_Work to be completed:_
Copy the lines exactly as they appear, starting with the first line of the records and ending with the line that contains "financially from health-related".

_Exercise input:_
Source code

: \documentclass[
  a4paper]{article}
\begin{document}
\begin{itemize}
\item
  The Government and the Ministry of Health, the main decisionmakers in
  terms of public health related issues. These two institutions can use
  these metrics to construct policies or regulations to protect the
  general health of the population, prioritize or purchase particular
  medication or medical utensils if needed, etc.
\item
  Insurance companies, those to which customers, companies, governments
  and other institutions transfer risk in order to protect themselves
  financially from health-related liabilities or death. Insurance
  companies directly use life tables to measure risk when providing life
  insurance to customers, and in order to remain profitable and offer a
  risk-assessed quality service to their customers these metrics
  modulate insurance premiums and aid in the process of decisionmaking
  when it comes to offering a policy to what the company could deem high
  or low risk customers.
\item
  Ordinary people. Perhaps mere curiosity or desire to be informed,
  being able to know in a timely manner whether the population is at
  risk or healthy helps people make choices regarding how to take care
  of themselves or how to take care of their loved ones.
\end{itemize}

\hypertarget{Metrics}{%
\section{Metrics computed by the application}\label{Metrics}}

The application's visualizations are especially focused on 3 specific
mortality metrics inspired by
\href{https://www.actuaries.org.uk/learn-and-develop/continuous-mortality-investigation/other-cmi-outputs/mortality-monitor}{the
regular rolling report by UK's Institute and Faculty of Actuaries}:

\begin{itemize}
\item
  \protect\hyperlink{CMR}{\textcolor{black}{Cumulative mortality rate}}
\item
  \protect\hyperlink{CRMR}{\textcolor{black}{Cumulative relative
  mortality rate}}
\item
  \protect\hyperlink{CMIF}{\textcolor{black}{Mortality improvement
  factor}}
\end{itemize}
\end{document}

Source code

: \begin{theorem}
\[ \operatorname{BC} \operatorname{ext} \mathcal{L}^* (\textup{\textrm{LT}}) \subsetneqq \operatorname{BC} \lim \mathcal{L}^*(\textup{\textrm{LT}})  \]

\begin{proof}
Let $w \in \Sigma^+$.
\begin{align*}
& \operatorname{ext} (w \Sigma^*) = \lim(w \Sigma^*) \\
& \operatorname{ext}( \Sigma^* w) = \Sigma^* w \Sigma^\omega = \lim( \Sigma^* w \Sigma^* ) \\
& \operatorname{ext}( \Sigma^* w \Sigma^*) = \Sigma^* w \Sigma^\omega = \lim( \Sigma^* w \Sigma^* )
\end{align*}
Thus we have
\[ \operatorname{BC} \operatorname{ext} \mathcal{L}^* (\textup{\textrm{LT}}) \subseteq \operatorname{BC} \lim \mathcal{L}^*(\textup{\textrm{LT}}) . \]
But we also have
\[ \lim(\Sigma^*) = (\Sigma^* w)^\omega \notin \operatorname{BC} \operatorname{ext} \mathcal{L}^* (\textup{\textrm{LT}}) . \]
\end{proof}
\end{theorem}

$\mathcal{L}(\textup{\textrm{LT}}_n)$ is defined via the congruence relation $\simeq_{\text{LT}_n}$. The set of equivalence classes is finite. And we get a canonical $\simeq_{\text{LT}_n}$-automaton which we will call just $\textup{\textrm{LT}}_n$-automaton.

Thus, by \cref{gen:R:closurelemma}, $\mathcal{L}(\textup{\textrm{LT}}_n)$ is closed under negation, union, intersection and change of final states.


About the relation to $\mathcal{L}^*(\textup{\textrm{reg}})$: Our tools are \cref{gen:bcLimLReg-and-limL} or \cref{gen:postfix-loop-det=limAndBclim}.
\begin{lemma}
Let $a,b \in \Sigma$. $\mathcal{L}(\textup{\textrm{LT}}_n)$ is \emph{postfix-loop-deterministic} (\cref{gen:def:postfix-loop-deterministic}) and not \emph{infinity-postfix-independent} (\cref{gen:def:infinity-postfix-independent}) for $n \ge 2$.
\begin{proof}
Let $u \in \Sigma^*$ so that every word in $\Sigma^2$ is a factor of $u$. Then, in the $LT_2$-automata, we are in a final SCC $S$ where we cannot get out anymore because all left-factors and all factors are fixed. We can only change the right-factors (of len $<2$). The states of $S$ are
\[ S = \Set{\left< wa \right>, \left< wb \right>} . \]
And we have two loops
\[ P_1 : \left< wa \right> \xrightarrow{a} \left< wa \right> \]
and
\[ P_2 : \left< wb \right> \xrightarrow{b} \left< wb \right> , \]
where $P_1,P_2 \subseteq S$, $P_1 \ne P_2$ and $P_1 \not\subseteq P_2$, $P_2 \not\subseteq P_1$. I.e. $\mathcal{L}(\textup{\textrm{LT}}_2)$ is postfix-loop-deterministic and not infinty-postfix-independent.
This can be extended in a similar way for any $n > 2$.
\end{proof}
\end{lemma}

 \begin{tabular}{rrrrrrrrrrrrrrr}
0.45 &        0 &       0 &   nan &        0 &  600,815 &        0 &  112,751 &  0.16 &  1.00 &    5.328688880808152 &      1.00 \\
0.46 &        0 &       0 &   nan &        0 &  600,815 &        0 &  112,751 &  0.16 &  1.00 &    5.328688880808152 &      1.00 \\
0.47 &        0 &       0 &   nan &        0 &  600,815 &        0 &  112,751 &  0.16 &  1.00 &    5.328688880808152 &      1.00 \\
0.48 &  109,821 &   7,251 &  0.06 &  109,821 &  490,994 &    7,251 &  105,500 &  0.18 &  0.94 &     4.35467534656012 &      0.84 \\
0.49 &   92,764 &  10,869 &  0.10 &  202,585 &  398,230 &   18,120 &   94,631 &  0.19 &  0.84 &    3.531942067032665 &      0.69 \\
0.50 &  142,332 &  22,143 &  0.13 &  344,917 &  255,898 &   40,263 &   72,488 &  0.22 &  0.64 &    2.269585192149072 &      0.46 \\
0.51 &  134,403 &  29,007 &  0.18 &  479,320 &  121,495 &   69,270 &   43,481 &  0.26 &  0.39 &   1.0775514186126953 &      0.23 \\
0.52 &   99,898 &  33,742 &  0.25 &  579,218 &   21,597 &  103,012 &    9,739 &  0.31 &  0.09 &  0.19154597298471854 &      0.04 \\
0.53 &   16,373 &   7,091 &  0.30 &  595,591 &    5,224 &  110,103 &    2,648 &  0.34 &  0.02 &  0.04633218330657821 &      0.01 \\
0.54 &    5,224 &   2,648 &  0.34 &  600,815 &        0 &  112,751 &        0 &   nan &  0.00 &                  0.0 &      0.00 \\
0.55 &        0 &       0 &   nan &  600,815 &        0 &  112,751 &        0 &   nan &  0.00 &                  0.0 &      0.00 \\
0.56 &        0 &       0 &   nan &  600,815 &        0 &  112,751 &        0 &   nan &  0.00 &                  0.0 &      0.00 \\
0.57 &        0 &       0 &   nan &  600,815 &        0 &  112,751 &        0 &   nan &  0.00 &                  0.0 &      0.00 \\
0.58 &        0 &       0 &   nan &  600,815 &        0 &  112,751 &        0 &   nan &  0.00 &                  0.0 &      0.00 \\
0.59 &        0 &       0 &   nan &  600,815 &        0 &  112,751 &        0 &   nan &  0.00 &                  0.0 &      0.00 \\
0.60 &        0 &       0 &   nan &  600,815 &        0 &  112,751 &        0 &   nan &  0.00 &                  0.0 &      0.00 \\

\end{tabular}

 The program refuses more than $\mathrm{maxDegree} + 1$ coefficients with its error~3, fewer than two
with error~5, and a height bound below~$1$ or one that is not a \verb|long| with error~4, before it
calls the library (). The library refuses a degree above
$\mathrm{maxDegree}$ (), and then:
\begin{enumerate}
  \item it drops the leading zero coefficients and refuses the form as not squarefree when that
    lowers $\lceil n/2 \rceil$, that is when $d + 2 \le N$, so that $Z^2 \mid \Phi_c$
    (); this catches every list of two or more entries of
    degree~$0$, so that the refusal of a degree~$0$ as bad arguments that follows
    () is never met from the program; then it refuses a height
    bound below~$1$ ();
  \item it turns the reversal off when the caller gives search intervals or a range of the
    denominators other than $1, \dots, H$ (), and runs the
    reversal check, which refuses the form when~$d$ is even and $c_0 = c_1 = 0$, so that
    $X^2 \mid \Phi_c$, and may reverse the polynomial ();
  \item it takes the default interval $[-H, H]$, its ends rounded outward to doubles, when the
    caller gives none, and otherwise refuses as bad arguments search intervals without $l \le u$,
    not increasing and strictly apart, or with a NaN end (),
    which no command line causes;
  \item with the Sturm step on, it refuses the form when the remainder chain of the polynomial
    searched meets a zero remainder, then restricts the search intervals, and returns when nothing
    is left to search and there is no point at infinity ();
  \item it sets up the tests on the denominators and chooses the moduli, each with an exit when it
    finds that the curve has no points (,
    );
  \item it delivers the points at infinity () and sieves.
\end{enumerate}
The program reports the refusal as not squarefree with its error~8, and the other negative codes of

_Task output:_
Source code

: \documentclass[
  a4paper]{article}
\begin{document}
\begin{itemize}
\item
  The Government and the Ministry of Health, the main decisionmakers in
  terms of public health related issues. These two institutions can use
  these metrics to construct policies or regulations to protect the
  general health of the population, prioritize or purchase particular
  medication or medical utensils if needed, etc.
\item
  Insurance companies, those to which customers, companies, governments
  and other institutions transfer risk in order to protect themselves
  financially from health-related liabilities or death. Insurance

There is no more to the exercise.